(Collected data)
-----

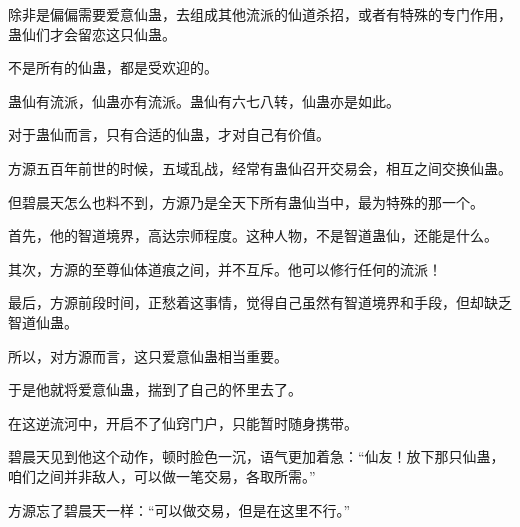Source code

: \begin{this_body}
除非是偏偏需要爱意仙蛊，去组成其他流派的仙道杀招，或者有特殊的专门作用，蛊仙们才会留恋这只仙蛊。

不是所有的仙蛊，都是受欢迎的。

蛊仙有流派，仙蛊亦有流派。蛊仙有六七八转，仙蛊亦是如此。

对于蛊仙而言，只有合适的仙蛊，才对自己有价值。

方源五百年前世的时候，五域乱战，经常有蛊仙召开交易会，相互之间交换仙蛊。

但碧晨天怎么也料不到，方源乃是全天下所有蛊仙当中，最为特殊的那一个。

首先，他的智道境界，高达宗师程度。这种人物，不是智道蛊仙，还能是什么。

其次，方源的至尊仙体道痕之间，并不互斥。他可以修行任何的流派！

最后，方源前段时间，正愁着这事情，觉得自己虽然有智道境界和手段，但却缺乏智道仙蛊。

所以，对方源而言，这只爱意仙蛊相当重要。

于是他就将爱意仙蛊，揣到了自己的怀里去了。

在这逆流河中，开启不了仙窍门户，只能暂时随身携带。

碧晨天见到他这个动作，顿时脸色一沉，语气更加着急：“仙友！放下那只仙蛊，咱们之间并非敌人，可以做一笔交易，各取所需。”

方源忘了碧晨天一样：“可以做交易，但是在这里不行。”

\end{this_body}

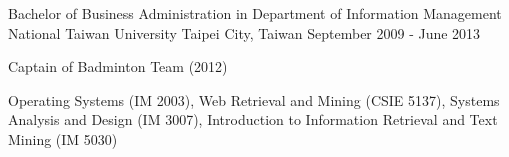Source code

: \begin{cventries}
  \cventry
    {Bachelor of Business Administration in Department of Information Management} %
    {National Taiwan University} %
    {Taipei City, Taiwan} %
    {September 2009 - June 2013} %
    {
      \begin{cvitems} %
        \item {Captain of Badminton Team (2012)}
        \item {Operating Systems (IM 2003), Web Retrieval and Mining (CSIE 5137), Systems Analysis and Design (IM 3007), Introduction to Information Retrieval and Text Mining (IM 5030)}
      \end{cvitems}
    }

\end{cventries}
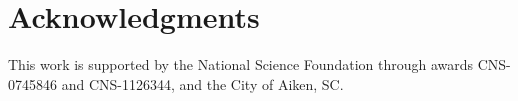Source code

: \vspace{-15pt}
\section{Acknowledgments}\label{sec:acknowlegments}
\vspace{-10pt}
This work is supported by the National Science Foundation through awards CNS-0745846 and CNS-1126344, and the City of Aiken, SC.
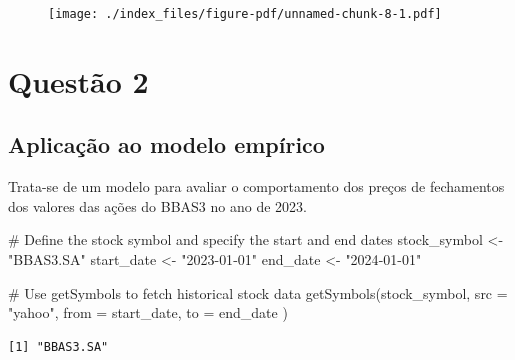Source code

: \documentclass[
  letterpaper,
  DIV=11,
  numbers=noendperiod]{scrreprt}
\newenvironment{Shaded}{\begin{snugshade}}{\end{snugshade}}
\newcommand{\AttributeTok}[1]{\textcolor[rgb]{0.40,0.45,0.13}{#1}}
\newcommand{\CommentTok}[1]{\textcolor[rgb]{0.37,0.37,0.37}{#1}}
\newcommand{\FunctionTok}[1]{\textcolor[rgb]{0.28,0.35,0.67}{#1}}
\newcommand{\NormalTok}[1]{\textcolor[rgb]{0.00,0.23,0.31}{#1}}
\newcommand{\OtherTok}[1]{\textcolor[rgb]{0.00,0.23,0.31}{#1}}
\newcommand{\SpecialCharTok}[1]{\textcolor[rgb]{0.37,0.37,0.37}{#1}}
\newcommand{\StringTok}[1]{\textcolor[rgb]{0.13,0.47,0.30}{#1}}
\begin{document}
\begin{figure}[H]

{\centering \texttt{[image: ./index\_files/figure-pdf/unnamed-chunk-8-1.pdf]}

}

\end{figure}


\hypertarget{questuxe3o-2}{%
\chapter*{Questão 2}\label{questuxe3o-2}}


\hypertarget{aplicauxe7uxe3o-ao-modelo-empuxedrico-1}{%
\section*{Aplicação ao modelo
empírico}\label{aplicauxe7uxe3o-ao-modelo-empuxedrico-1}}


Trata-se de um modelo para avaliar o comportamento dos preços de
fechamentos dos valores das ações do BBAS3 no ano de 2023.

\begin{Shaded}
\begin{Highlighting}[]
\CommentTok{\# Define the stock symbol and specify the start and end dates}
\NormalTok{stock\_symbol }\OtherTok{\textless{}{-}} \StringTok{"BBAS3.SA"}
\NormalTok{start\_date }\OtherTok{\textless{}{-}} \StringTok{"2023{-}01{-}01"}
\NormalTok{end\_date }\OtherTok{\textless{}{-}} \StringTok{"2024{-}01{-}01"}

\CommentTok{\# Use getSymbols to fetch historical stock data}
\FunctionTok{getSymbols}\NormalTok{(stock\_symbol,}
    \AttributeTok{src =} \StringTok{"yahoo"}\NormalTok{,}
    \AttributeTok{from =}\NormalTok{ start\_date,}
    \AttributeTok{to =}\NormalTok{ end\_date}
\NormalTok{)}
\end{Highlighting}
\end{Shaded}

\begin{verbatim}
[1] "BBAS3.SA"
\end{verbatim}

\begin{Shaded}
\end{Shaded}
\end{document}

-----

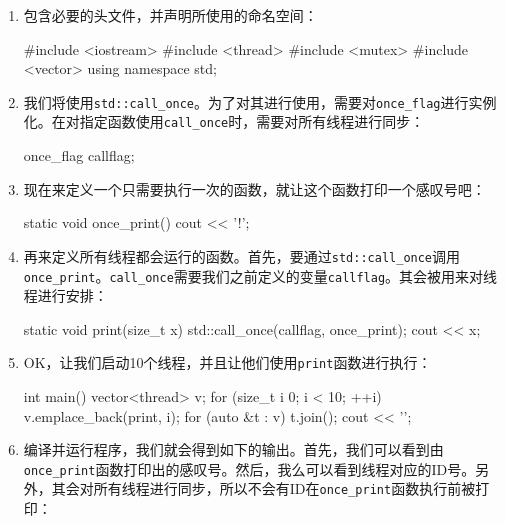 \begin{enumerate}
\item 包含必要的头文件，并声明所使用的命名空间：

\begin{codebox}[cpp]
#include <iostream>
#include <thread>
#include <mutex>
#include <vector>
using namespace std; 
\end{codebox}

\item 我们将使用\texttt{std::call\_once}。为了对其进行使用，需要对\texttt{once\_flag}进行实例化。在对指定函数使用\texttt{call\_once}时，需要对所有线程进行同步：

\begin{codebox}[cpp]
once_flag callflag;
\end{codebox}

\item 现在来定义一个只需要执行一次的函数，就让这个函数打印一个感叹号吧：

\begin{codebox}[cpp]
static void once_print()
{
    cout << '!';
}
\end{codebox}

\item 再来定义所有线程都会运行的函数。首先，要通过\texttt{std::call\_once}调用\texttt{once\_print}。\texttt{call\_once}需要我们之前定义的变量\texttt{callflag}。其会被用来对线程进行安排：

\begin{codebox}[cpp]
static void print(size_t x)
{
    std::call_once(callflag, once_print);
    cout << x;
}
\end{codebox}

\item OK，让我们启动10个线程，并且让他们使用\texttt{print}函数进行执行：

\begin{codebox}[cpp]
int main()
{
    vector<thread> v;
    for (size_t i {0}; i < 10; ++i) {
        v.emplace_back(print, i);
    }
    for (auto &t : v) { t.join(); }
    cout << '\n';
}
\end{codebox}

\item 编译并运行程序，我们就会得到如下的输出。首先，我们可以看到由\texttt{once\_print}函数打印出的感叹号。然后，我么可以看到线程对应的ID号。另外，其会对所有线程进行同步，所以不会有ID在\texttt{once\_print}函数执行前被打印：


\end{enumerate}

-----

**YOUR INSTRUCTIONS:**
Find the word "OtherTok" in the entries, then copy out every line that has it.

**WRITTEN ANSWER:**
\newcommand{\OtherTok}[1]{\textcolor[rgb]{0.00,0.23,0.31}{#1}}
\NormalTok{stock\_symbol }\OtherTok{\textless{}{-}} \StringTok{"BBAS3.SA"}
\NormalTok{start\_date }\OtherTok{\textless{}{-}} \StringTok{"2023{-}01{-}01"}
\NormalTok{end\_date }\OtherTok{\textless{}{-}} \StringTok{"2024{-}01{-}01"}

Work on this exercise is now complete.